Yost to sue media company
Published 12:00 am Friday, December 2, 2022
Says that state pensions lost $25.5 million
COLUMBUS — While the merger of two media giants doesn’t seem like it would affect teachers and public workers in Ohio, it has led to a lawsuit after Ohio Attorney General Dave Yost said the merger caused millions of dollars in losses for the Ohio Public Employees Retirement System and the State Teachers Retirement System.
On Monday, Yost has filed a motion asking to be appointed lead plaintiff in a securities class-action lawsuit claiming that Warner Bros. Discovery (WBD) deliberately misled investors during the merger of WarnerMedia and Discovery Inc., fueling $25.5 million in losses for the two retirement systems.
The motion, recently filed in U.S. District Court for the Southern District of New York, says that WBD and company executives David Zaslav and Gunnar Wiedenfels either knew or had access to adverse financial information about WarnerMedia but did not disclose it – as required by U.S. securities law – before the merger closed on April 8, 2022.

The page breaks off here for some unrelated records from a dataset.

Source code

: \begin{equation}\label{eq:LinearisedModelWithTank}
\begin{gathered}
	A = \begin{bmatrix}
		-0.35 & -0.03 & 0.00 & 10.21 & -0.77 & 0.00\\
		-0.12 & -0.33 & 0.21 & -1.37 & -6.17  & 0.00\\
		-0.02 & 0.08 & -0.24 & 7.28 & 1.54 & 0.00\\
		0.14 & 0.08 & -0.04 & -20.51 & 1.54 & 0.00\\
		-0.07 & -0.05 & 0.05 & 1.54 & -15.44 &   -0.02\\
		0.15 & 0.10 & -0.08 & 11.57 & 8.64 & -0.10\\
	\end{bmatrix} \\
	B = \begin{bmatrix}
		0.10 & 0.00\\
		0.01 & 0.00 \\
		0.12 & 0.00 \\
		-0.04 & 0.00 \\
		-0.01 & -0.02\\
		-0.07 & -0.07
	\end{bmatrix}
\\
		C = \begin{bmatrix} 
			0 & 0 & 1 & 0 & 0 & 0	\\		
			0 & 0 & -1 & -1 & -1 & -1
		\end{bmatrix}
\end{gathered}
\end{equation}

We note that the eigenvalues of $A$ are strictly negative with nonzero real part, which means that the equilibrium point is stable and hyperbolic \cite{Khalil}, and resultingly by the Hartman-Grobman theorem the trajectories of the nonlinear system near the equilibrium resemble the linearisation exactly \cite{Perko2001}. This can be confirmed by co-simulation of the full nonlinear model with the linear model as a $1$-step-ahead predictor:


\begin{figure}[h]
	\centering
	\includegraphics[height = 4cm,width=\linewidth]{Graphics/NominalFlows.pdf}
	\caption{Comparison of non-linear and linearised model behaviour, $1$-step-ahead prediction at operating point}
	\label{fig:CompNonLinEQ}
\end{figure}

“Warner Bros. Discovery willfully withheld financial information that it was legally obligated to reveal for one highly self-serving reason – to ensure the merger’s approval,” Yost said. “In doing so, it created market distortions that cost Ohio’s pension systems and other institutional investors dearly, and that is not OK.”
At the time of the merger, the lawsuit says, WarnerMedia was in financial disarray and intentionally hid that fact from Discovery stockholders. The company, it turned out, had overinvested in costly but unproductive business lines, inflated its subscriber numbers by up to 10 million with no regard to margins, and otherwise provided false financial information to Discovery stockholders.
The lawsuite said that if the true state of WarnerMedia’s business been disclosed, the merger consideration would have been significantly higher for OPERS, STRS and other Discovery stockholders.
WarnerMedia’s financial challenges prompted Zaslav, the new CEO of the combined company, to disclose shortly after the merger that WBD would shut down many of its money-losing business lines, forcing the company to materially and negatively adjust its budget and financial expectations because they were wildly unrealistic.
Later, on Oct. 24 – just two quarters removed from the merger – Zaslav announced that WBD would be forced to take a massive restructuring charge, writing down between $3.2 billion and $4.3 billion.
By then, the securities violations had taken their toll on investors.
The lawsuit says that from April 11, 2022 – the first trading day after completion of the merger – to Sept. 23, 2022, the price of WBD’s common stock dropped 52.4 percent (from $24.78 per share to $11.79 per share) as the market became aware of the misrepresented and omitted facts.
The decline erased more than $31 billion in WBD’s market capitalization.